Hackers targeted a LastPass DevOps engineer’s personal computer and exploited a vulnerability in third-party media player software. This allowed the hacker to install keylogging software that would record the employee’s keystrokes. The hacker was able to capture the employee’s master password as it was typed in and gain access to the engineer’s corporate LastPass vault.
The hacker then exported the data stored in the corporate vault which contained passwords, decryption keys needed to access the AWS S3 LastPass production backups, other cloud-based storage resources, and critical database backups. AWS GuardDuty alerted the LastPass security team to the anomalous behaviour as the hacker performed unauthorised activities.

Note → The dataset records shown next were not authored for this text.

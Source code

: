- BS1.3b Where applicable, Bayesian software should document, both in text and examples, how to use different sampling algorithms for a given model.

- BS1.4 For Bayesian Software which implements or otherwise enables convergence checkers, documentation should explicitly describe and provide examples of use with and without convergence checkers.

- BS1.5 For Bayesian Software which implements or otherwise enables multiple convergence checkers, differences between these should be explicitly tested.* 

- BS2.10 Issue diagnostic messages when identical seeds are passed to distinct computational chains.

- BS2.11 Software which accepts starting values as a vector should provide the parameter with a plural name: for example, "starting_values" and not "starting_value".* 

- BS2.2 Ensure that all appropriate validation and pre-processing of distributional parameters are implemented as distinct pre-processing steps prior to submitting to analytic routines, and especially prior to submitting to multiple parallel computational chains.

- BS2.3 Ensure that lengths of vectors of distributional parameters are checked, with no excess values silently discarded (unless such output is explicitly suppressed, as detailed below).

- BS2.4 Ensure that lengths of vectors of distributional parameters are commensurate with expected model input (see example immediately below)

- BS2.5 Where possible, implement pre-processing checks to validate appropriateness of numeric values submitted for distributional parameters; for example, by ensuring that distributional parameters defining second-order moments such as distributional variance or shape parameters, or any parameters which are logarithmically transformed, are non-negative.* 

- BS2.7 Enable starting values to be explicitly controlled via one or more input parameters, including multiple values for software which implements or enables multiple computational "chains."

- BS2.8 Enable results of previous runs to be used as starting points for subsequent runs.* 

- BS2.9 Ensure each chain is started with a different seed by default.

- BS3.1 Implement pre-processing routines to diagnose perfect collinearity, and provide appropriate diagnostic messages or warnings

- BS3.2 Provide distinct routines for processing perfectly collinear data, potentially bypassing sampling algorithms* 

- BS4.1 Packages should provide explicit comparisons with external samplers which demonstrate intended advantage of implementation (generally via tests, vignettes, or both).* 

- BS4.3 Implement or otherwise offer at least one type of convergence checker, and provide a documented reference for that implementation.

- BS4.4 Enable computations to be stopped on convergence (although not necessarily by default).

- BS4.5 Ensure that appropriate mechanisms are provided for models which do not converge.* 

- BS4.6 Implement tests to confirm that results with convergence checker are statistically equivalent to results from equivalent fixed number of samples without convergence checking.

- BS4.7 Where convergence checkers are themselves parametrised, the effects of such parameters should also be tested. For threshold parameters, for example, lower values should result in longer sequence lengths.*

LastPass has been battling a persistent threat actor since August 2022 with the help of Mandiant, a Google-owned cybersecurity company. The incident that occurred late last year resulted in the theft of the company's source code and customers' password vaults.
The company has published a list of the data that was compromised across all their recent security breaches. The security community has noted that LastPass has made efforts to hide this page from search engines by adding <meta name="robots" content="noindex"> to the pages source code.

Incident management operations are still underway at LastPass and the company has carried out a wide range of checks in light of this new breach including rotating certificates, adding more logging and alerting, hardening their AWS S3 buckets, enabling conditional access policies and much more. A full list is available in their support article.